Giorgio Armani se n’è andato, lasciando un vuoto che non riguarda solo la moda ma l’immaginario di un’intera nazione. La sua parabola creativa e imprenditoriale ha coinciso con la rinascita italiana degli anni Ottanta, quando Milano si affermò come capitale mondiale dello stile e il nome Armani divenne sinonimo di eleganza, misura, modernità.
Armani e Francesco Alberoni avevano in comune non solo la città d’adozione, Milano, ma anche le radici piacentine e un carattere segnato da riservatezza e concretezza. Due figure parallele: lo stilista che con le sue giacche destrutturate e i suoi toni neutri ha inventato un nuovo linguaggio estetico, e il sociologo che, con i suoi studi sulle passioni collettive e sul divismo, ha saputo raccontare e spiegare la trasformazione di una società che usciva dagli anni di piombo per ritrovare fiducia.
Nei favolosi Ottanta, Armani e Alberoni furono protagonisti, ciascuno a modo suo, di quella stagione che passò alla storia come la “Milano da bere”. Da un lato, Armani cuciva i sogni di una generazione: Richard Gere in American Gigolo che diventa icona del nuovo uomo internazionale, le passerelle animate da Naomi Campbell, Claudia Schiffer, Cindy Crawford, il minimalismo raffinato che dava voce al desiderio di leggerezza e potere delle donne. Dall’altro, Alberoni offriva la chiave per interpretare questi fenomeni: le passioni collettive, il bisogno di identificazione, la forza del divismo.
Entrambi restarono sempre ancorati a una linea di sobrietà tipica dei piacentini: Armani, pur diventando il più grande stilista italiano, mantenne la discrezione e la misura come segno distintivo della sua persona e della sua azienda; Alberoni, pur muovendosi tra università, giornali e tv, rimase un empirista, attento alla realtà concreta, lontano dalle mode intellettuali effimere.
Armani non dimenticò mai le origini. Durante la pandemia, quando la sua Piacenza fu tra le città più colpite dal Covid, donò due milioni di euro in aiuto alla comunità. Un gesto che racconta la sua idea di responsabilità e radicamento, lo stesso filo invisibile che univa la provincia alla metropoli, il mondo privato alle passerelle globali.
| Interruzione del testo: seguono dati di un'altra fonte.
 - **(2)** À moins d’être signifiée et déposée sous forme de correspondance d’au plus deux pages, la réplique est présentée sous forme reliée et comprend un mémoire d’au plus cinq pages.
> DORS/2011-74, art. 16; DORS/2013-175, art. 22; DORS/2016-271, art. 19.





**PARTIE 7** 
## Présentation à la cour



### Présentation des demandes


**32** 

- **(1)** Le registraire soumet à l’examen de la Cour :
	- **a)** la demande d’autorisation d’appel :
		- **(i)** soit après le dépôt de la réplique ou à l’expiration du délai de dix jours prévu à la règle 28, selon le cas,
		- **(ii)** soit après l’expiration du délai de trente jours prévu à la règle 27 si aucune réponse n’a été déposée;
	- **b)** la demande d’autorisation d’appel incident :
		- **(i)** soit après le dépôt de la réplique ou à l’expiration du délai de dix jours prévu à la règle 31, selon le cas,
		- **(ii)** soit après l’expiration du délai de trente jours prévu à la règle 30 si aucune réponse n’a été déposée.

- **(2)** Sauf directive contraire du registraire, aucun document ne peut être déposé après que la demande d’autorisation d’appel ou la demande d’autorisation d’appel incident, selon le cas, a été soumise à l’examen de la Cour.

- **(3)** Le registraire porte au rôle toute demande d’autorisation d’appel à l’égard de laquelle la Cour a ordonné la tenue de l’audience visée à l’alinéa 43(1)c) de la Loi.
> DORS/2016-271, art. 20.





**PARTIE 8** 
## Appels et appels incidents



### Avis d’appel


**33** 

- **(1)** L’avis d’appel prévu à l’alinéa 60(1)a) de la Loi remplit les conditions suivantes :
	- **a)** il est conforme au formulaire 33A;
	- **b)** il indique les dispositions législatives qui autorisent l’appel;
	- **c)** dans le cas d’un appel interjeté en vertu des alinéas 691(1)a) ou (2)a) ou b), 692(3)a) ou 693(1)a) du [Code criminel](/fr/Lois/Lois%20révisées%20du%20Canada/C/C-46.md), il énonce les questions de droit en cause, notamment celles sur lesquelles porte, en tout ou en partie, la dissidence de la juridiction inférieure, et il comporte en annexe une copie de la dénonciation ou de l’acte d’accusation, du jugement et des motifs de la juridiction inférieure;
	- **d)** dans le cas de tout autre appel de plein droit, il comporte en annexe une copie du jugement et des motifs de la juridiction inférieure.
Oggi Milano lo piange, Piacenza lo ricorda come un figlio che ha portato nel mondo lo spirito della sua terra, e l’Italia tutta gli rende omaggio. Giorgio Armani lascia dietro di sé un’eredità che va oltre la moda: un modo di vivere e guardare il mondo, fatto di rigore, misura e bellezza.
Come scrisse Francesco Alberoni, “la moda non è un semplice ornamento: è il linguaggio con cui un’epoca dice se stessa. E ogni epoca ha i suoi profeti, capaci di incarnarla. Armani è stato uno di questi”.